━━━ Data provided ━━━

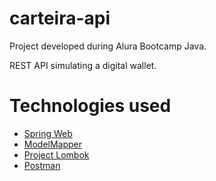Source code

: # carteira-api
Project developed during Alura Bootcamp Java.

REST API simulating a digital wallet.


# Technologies used
* [Spring Web](https://spring.io/guides/gs/serving-web-content/)
* [ModelMapper](http://modelmapper.org/)
* [Project Lombok](https://projectlombok.org/)
* [Postman](https://www.postman.com/)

━━━

▶ _Task instructions_
Look above for the line containing "Project developed during Alura Bootcamp Java."; copy from it through the last line, exactly, and nothing more.

▶ _Task output_
Project developed during Alura Bootcamp Java.

REST API simulating a digital wallet.


# Technologies used
* [Spring Web](https://spring.io/guides/gs/serving-web-content/)
* [ModelMapper](http://modelmapper.org/)
* [Project Lombok](https://projectlombok.org/)
* [Postman](https://www.postman.com/)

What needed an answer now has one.